● THE TASK
Nothing in the data may be altered; copy it all exactly.

(Stored data entries)
►

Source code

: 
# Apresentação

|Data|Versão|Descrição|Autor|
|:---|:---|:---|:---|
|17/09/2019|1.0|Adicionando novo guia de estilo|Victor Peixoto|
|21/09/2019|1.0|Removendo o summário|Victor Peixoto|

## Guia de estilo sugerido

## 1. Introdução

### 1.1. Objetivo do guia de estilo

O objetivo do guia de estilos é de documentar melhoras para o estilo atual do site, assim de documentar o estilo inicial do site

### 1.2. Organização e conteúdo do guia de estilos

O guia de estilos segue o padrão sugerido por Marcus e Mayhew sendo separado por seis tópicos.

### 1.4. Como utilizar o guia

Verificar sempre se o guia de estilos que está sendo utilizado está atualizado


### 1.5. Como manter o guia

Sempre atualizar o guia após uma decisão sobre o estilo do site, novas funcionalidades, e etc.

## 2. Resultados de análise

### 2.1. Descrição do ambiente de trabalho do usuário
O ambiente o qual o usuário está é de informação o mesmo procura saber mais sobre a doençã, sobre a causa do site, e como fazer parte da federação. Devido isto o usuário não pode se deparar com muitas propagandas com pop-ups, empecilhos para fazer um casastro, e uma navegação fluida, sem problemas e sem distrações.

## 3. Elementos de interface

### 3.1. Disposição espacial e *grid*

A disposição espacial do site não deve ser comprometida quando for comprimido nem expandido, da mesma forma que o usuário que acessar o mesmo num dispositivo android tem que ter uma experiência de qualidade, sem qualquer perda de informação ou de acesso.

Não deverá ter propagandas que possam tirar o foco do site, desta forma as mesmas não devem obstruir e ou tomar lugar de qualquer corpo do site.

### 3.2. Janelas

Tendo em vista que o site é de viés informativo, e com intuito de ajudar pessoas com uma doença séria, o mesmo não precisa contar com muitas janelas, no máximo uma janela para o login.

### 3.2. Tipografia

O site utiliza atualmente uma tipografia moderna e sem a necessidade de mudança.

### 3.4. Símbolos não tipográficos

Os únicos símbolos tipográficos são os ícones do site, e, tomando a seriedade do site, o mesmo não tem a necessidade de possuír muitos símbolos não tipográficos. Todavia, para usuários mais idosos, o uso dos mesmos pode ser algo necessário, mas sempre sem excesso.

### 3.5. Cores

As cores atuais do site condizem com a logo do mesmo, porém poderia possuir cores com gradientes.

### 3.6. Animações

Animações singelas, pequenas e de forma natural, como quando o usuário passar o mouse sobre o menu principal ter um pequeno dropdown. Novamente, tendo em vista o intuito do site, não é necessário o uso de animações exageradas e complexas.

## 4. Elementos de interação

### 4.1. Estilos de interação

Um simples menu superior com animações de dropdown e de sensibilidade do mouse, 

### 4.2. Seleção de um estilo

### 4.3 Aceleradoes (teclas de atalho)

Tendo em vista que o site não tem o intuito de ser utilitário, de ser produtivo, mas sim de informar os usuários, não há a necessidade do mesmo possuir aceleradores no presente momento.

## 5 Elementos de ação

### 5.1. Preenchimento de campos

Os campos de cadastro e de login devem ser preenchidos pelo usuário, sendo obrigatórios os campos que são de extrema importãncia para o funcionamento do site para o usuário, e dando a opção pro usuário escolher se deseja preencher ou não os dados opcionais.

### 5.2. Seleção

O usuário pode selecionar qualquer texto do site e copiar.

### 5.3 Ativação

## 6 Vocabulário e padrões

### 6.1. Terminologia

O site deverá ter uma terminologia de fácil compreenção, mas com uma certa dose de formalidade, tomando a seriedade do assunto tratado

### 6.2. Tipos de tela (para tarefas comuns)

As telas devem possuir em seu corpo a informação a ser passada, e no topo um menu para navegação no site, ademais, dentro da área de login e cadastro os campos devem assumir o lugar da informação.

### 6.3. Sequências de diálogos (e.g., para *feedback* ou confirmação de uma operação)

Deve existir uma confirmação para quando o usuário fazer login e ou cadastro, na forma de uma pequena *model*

◄

● RESULT OF THIS EXERCISE
Source code

: 
# Apresentação

|Data|Versão|Descrição|Autor|
|:---|:---|:---|:---|
|17/09/2019|1.0|Adicionando novo guia de estilo|Victor Peixoto|
|21/09/2019|1.0|Removendo o summário|Victor Peixoto|

## Guia de estilo sugerido

## 1. Introdução

### 1.1. Objetivo do guia de estilo

O objetivo do guia de estilos é de documentar melhoras para o estilo atual do site, assim de documentar o estilo inicial do site

### 1.2. Organização e conteúdo do guia de estilos

O guia de estilos segue o padrão sugerido por Marcus e Mayhew sendo separado por seis tópicos.

### 1.4. Como utilizar o guia

Verificar sempre se o guia de estilos que está sendo utilizado está atualizado


### 1.5. Como manter o guia

Sempre atualizar o guia após uma decisão sobre o estilo do site, novas funcionalidades, e etc.

## 2. Resultados de análise

### 2.1. Descrição do ambiente de trabalho do usuário
O ambiente o qual o usuário está é de informação o mesmo procura saber mais sobre a doençã, sobre a causa do site, e como fazer parte da federação. Devido isto o usuário não pode se deparar com muitas propagandas com pop-ups, empecilhos para fazer um casastro, e uma navegação fluida, sem problemas e sem distrações.

## 3. Elementos de interface

### 3.1. Disposição espacial e *grid*

A disposição espacial do site não deve ser comprometida quando for comprimido nem expandido, da mesma forma que o usuário que acessar o mesmo num dispositivo android tem que ter uma experiência de qualidade, sem qualquer perda de informação ou de acesso.

Não deverá ter propagandas que possam tirar o foco do site, desta forma as mesmas não devem obstruir e ou tomar lugar de qualquer corpo do site.

### 3.2. Janelas

Tendo em vista que o site é de viés informativo, e com intuito de ajudar pessoas com uma doença séria, o mesmo não precisa contar com muitas janelas, no máximo uma janela para o login.

### 3.2. Tipografia

O site utiliza atualmente uma tipografia moderna e sem a necessidade de mudança.

### 3.4. Símbolos não tipográficos

Os únicos símbolos tipográficos são os ícones do site, e, tomando a seriedade do site, o mesmo não tem a necessidade de possuír muitos símbolos não tipográficos. Todavia, para usuários mais idosos, o uso dos mesmos pode ser algo necessário, mas sempre sem excesso.

### 3.5. Cores

As cores atuais do site condizem com a logo do mesmo, porém poderia possuir cores com gradientes.

### 3.6. Animações

Animações singelas, pequenas e de forma natural, como quando o usuário passar o mouse sobre o menu principal ter um pequeno dropdown. Novamente, tendo em vista o intuito do site, não é necessário o uso de animações exageradas e complexas.

## 4. Elementos de interação

### 4.1. Estilos de interação

Um simples menu superior com animações de dropdown e de sensibilidade do mouse, 

### 4.2. Seleção de um estilo

### 4.3 Aceleradoes (teclas de atalho)

Tendo em vista que o site não tem o intuito de ser utilitário, de ser produtivo, mas sim de informar os usuários, não há a necessidade do mesmo possuir aceleradores no presente momento.

## 5 Elementos de ação

### 5.1. Preenchimento de campos

Os campos de cadastro e de login devem ser preenchidos pelo usuário, sendo obrigatórios os campos que são de extrema importãncia para o funcionamento do site para o usuário, e dando a opção pro usuário escolher se deseja preencher ou não os dados opcionais.

### 5.2. Seleção

O usuário pode selecionar qualquer texto do site e copiar.

### 5.3 Ativação

## 6 Vocabulário e padrões

### 6.1. Terminologia

O site deverá ter uma terminologia de fácil compreenção, mas com uma certa dose de formalidade, tomando a seriedade do assunto tratado

### 6.2. Tipos de tela (para tarefas comuns)

As telas devem possuir em seu corpo a informação a ser passada, e no topo um menu para navegação no site, ademais, dentro da área de login e cadastro os campos devem assumir o lugar da informação.

### 6.3. Sequências de diálogos (e.g., para *feedback* ou confirmação de uma operação)

Deve existir uma confirmação para quando o usuário fazer login e ou cadastro, na forma de uma pequena *model*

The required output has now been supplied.